→ **ASSIGNED TASK**
Search term "changes": copy each line of the data containing it.

---------- MATERIAL FOR THIS TASK

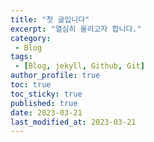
 ```yaml
---
title: "첫 글입니다"
excerpt: "열심히 올리고자 합니다."
category: 
 - Blog
tags:
 - [Blog, jekyll, Github, Git]
author_profile: true
toc: true
toc_sticky: true
published: true
date: 2023-03-21
last_modified_at: 2023-03-21
---
```


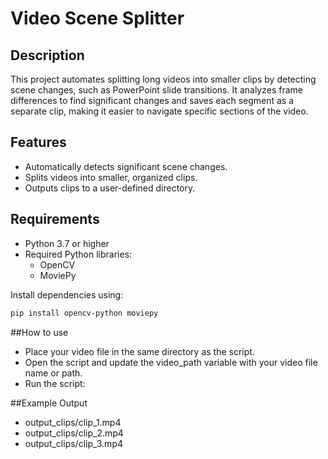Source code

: # Video Scene Splitter

## Description
This project automates splitting long videos into smaller clips by detecting scene changes, such as PowerPoint slide transitions. It analyzes frame differences to find significant changes and saves each segment as a separate clip, making it easier to navigate specific sections of the video.

## Features
- Automatically detects significant scene changes.
- Splits videos into smaller, organized clips.
- Outputs clips to a user-defined directory.

## Requirements
- Python 3.7 or higher
- Required Python libraries:
  - OpenCV
  - MoviePy

Install dependencies using:
```bash
pip install opencv-python moviepy
```
##How to use
- Place your video file in the same directory as the script.
- Open the script and update the video_path variable with your video file name or path.
- Run the script:

##Example Output
- output_clips/clip_1.mp4
- output_clips/clip_2.mp4
- output_clips/clip_3.mp4
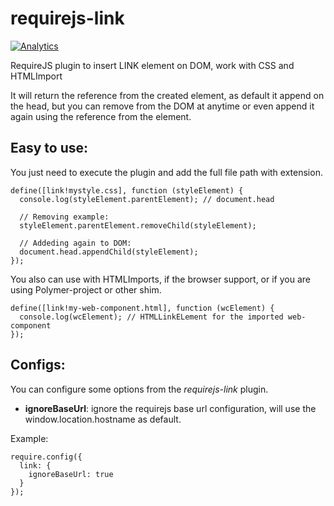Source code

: requirejs-link
==============

[![Analytics](https://ga-beacon.appspot.com/UA-24619548-7/requirejs-link/readme)](https://github.com/igrigorik/ga-beacon)

RequireJS plugin to insert LINK element on DOM, work with CSS and HTMLImport

It will return the reference from the created element, as default it append on the head, but you can remove
from the DOM at anytime or even append it again using the reference from the element.

Easy to use:
------------

You just need to execute the plugin and add the full file path with extension.

```
define([link!mystyle.css], function (styleElement) {
  console.log(styleElement.parentElement); // document.head
    
  // Removing example:
  styleElement.parentElement.removeChild(styleElement);
    
  // Addeding again to DOM:
  document.head.appendChild(styleElement);
});
```

You also can use with HTMLImports, if the browser support, or if you are using Polymer-project or other shim.

```
define([link!my-web-component.html], function (wcElement) {
  console.log(wcElement); // HTMLLinkELement for the imported web-component
});
```

Configs:
--------

You can configure some options from the *requirejs-link* plugin.

 - **ignoreBaseUrl**: ignore the requirejs base url configuration, will use the window.location.hostname as default.

Example:

```
require.config({
  link: {
    ignoreBaseUrl: true
  }
});
```
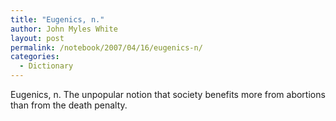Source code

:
 ```yaml
---
title: "Eugenics, n."
author: John Myles White
layout: post
permalink: /notebook/2007/04/16/eugenics-n/
categories:
  - Dictionary
---
```


Eugenics, n. The unpopular notion that society benefits more from abortions than from the death penalty.
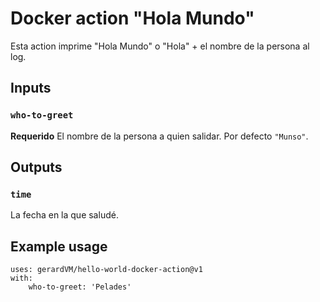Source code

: # Docker action "Hola Mundo"

Esta action imprime "Hola Mundo" o "Hola" + el nombre de la persona al log.

## Inputs

### `who-to-greet`

**Requerido** El nombre de la persona a quien salidar. Por defecto `"Munso"`.

## Outputs

### `time`

La fecha en la que saludé.

## Example usage

```
uses: gerardVM/hello-world-docker-action@v1
with:
	who-to-greet: 'Pelades'
```
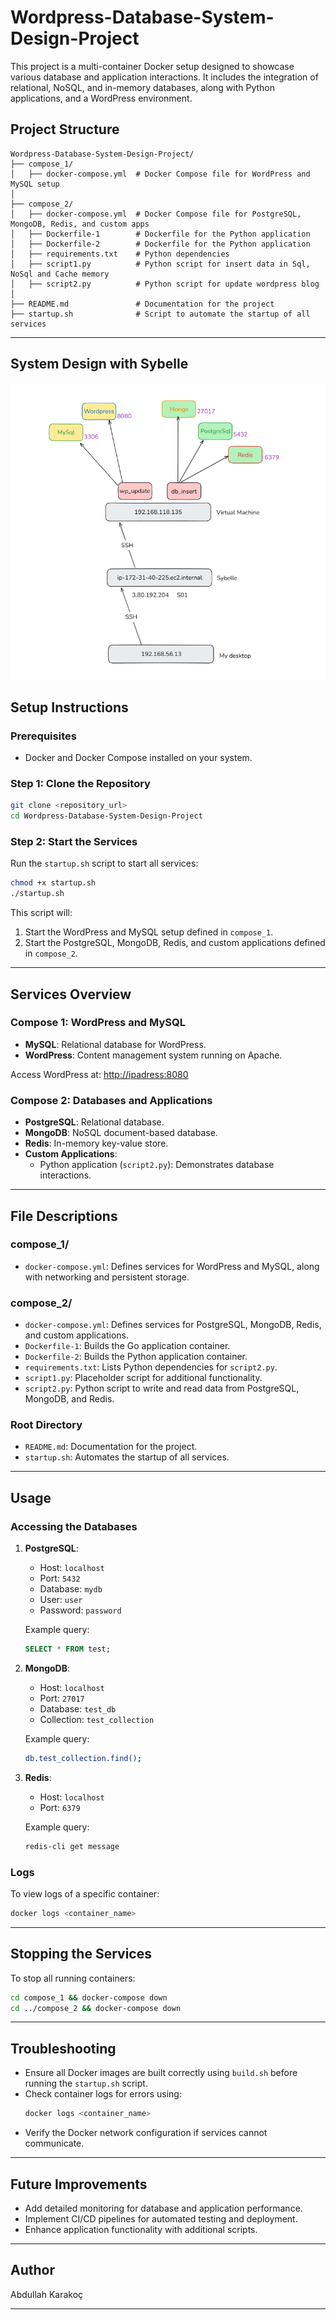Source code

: # Wordpress-Database-System-Design-Project

This project is a multi-container Docker setup designed to showcase various database and application interactions. It includes the integration of relational, NoSQL, and in-memory databases, along with Python applications, and a WordPress environment.

## Project Structure

```
Wordpress-Database-System-Design-Project/
├── compose_1/
│   ├── docker-compose.yml  # Docker Compose file for WordPress and MySQL setup
│
├── compose_2/
│   ├── docker-compose.yml  # Docker Compose file for PostgreSQL, MongoDB, Redis, and custom apps
│   ├── Dockerfile-1        # Dockerfile for the Python application
│   ├── Dockerfile-2        # Dockerfile for the Python application
│   ├── requirements.txt    # Python dependencies
│   ├── script1.py          # Python script for insert data in Sql, NoSql and Cache memory
│   ├── script2.py          # Python script for update wordpress blog
│
├── README.md               # Documentation for the project
├── startup.sh              # Script to automate the startup of all services
```

---

## System Design with Sybelle 

![System](sybelle-excalidraw/sybelle.png)

## Setup Instructions

### Prerequisites

- Docker and Docker Compose installed on your system.

### Step 1: Clone the Repository

```bash
git clone <repository_url>
cd Wordpress-Database-System-Design-Project
```

### Step 2: Start the Services

Run the `startup.sh` script to start all services:

```bash
chmod +x startup.sh
./startup.sh
```

This script will:

1. Start the WordPress and MySQL setup defined in `compose_1`.
2. Start the PostgreSQL, MongoDB, Redis, and custom applications defined in `compose_2`.

---

## Services Overview

### Compose 1: WordPress and MySQL

- **MySQL**: Relational database for WordPress.
- **WordPress**: Content management system running on Apache.

Access WordPress at: [http://ipadress:8080](http://ipadress:8080)

### Compose 2: Databases and Applications

- **PostgreSQL**: Relational database.
- **MongoDB**: NoSQL document-based database.
- **Redis**: In-memory key-value store.
- **Custom Applications**:
  - Python application (`script2.py`): Demonstrates database interactions.

---

## File Descriptions

### compose\_1/

- `docker-compose.yml`: Defines services for WordPress and MySQL, along with networking and persistent storage.

### compose\_2/

- `docker-compose.yml`: Defines services for PostgreSQL, MongoDB, Redis, and custom applications.
- `Dockerfile-1`: Builds the Go application container.
- `Dockerfile-2`: Builds the Python application container.
- `requirements.txt`: Lists Python dependencies for `script2.py`.
- `script1.py`: Placeholder script for additional functionality.
- `script2.py`: Python script to write and read data from PostgreSQL, MongoDB, and Redis.

### Root Directory

- `README.md`: Documentation for the project.
- `startup.sh`: Automates the startup of all services.

---

## Usage

### Accessing the Databases

1. **PostgreSQL**:

   - Host: `localhost`
   - Port: `5432`
   - Database: `mydb`
   - User: `user`
   - Password: `password`

   Example query:

   ```sql
   SELECT * FROM test;
   ```

2. **MongoDB**:

   - Host: `localhost`
   - Port: `27017`
   - Database: `test_db`
   - Collection: `test_collection`

   Example query:

   ```bash
   db.test_collection.find();
   ```

3. **Redis**:

   - Host: `localhost`
   - Port: `6379`

   Example query:

   ```bash
   redis-cli get message
   ```

### Logs

To view logs of a specific container:

```bash
docker logs <container_name>
```

---

## Stopping the Services

To stop all running containers:

```bash
cd compose_1 && docker-compose down
cd ../compose_2 && docker-compose down
```

---

## Troubleshooting

- Ensure all Docker images are built correctly using `build.sh` before running the `startup.sh` script.
- Check container logs for errors using:
  ```bash
  docker logs <container_name>
  ```
- Verify the Docker network configuration if services cannot communicate.

---

## Future Improvements

- Add detailed monitoring for database and application performance.
- Implement CI/CD pipelines for automated testing and deployment.
- Enhance application functionality with additional scripts.

---

## Author

Abdullah Karakoç

---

--------------------

→ **ANSWER SPACE**
This project automates splitting long videos into smaller clips by detecting scene changes, such as PowerPoint slide transitions. It analyzes frame differences to find significant changes and saves each segment as a separate clip, making it easier to navigate specific sections of the video.
- Automatically detects significant scene changes.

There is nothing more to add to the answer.